• TASK INSTRUCTIONS: Every line that includes the word "function" needs to be copied from the listing.

____

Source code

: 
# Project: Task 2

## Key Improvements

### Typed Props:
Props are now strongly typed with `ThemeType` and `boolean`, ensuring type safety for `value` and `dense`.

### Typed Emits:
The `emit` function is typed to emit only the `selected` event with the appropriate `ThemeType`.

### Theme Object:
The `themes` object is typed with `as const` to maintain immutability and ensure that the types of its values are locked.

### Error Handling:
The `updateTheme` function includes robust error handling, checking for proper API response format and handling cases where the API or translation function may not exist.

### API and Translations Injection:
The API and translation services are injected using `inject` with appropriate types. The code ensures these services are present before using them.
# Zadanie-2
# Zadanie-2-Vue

____

• ANSWER FOR THE TASK:
The `emit` function is typed to emit only the `selected` event with the appropriate `ThemeType`.
The `updateTheme` function includes robust error handling, checking for proper API response format and handling cases where the API or translation function may not exist.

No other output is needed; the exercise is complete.